# How to complete this task
Exactly reproduce the lines from the line containing "Logging is configured" to the end of the data below, inclusive, and nothing else.

# Excerpted records

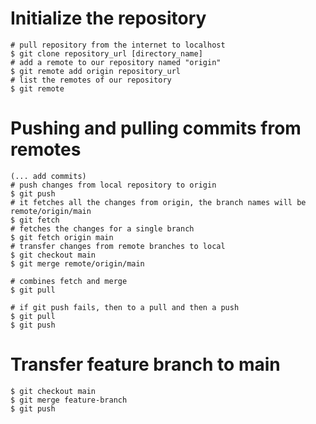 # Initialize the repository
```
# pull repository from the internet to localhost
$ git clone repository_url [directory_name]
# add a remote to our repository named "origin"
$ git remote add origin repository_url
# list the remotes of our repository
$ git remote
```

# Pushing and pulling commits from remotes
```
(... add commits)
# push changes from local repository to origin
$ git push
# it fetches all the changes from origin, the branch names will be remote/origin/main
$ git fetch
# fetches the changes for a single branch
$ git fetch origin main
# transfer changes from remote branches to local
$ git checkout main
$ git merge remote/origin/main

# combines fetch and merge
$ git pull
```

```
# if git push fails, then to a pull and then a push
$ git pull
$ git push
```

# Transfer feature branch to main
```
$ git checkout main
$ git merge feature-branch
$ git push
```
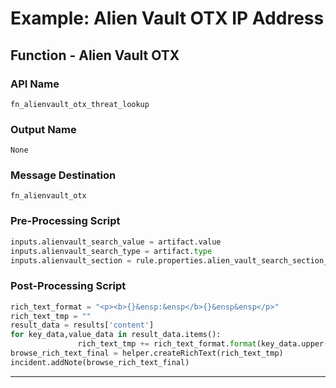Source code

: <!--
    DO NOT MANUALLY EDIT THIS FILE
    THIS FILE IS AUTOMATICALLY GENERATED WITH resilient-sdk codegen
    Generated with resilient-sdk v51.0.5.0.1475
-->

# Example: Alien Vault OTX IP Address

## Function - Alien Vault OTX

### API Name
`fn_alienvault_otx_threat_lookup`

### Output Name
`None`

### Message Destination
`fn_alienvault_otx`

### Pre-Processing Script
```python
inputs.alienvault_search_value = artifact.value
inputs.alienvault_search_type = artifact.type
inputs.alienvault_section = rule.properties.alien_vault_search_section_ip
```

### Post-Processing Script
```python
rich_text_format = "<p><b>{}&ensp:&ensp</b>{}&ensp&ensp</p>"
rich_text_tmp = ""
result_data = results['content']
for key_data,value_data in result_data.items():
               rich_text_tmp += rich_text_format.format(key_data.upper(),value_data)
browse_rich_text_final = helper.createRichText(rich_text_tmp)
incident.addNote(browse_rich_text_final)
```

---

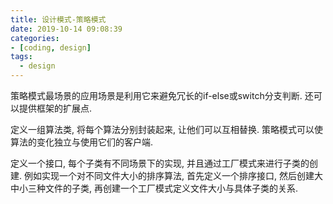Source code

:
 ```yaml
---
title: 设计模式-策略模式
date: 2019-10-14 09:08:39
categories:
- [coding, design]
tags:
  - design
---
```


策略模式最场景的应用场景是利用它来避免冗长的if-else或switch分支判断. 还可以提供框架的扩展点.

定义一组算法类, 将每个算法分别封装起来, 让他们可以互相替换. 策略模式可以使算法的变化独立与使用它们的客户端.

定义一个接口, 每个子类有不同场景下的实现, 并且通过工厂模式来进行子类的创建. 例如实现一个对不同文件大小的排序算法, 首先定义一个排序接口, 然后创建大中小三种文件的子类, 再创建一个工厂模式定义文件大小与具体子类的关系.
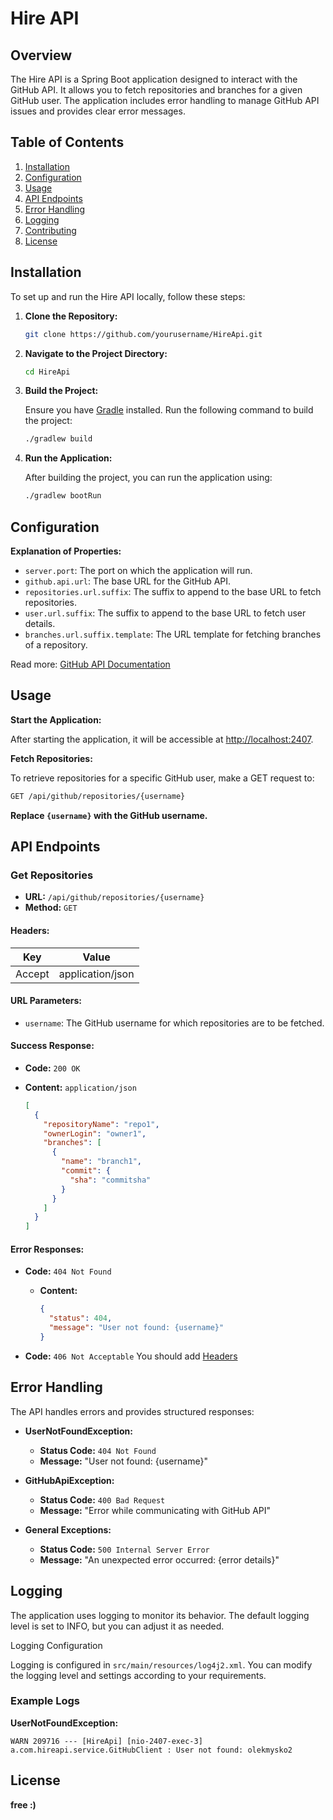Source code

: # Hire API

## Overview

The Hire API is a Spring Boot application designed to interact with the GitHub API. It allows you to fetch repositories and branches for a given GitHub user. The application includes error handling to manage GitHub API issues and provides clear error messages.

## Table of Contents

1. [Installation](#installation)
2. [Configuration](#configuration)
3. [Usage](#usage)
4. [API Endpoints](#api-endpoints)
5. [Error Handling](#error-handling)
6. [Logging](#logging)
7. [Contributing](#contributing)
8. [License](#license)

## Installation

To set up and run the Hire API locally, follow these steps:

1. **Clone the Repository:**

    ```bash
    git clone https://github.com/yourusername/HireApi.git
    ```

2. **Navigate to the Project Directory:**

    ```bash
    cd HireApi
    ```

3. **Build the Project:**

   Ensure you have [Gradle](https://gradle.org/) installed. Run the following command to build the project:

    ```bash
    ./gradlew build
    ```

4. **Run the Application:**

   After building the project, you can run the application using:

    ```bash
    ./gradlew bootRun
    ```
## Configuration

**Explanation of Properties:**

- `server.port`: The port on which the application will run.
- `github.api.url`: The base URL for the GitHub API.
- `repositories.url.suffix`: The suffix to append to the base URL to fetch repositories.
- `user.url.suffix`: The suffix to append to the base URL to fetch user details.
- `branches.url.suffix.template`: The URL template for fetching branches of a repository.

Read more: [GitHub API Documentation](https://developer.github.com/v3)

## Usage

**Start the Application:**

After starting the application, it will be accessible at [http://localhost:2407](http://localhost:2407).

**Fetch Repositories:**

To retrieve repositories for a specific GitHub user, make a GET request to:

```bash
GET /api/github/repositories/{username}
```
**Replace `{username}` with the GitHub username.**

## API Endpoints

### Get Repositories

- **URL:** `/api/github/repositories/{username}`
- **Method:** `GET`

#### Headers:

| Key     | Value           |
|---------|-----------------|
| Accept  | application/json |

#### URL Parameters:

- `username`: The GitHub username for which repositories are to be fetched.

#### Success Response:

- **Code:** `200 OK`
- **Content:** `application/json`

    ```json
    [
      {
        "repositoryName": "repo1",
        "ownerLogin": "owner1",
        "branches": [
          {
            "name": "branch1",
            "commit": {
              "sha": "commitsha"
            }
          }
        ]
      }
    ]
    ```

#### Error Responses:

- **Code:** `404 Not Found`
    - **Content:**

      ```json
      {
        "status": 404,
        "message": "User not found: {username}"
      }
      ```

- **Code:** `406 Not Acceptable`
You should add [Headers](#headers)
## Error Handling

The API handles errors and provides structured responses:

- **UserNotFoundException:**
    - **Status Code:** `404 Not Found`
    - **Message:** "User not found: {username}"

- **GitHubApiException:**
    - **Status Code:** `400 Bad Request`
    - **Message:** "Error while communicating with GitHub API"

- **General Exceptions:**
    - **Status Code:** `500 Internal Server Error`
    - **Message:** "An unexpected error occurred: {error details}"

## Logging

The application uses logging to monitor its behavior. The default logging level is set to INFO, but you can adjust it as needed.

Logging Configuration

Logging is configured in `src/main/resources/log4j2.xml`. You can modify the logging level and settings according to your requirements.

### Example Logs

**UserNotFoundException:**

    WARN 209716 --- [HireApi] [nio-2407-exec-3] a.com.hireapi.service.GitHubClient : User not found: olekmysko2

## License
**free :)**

# Exercise result
Logging is configured in `src/main/resources/log4j2.xml`. You can modify the logging level and settings according to your requirements.

### Example Logs

**UserNotFoundException:**

    WARN 209716 --- [HireApi] [nio-2407-exec-3] a.com.hireapi.service.GitHubClient : User not found: olekmysko2

## License
**free :)**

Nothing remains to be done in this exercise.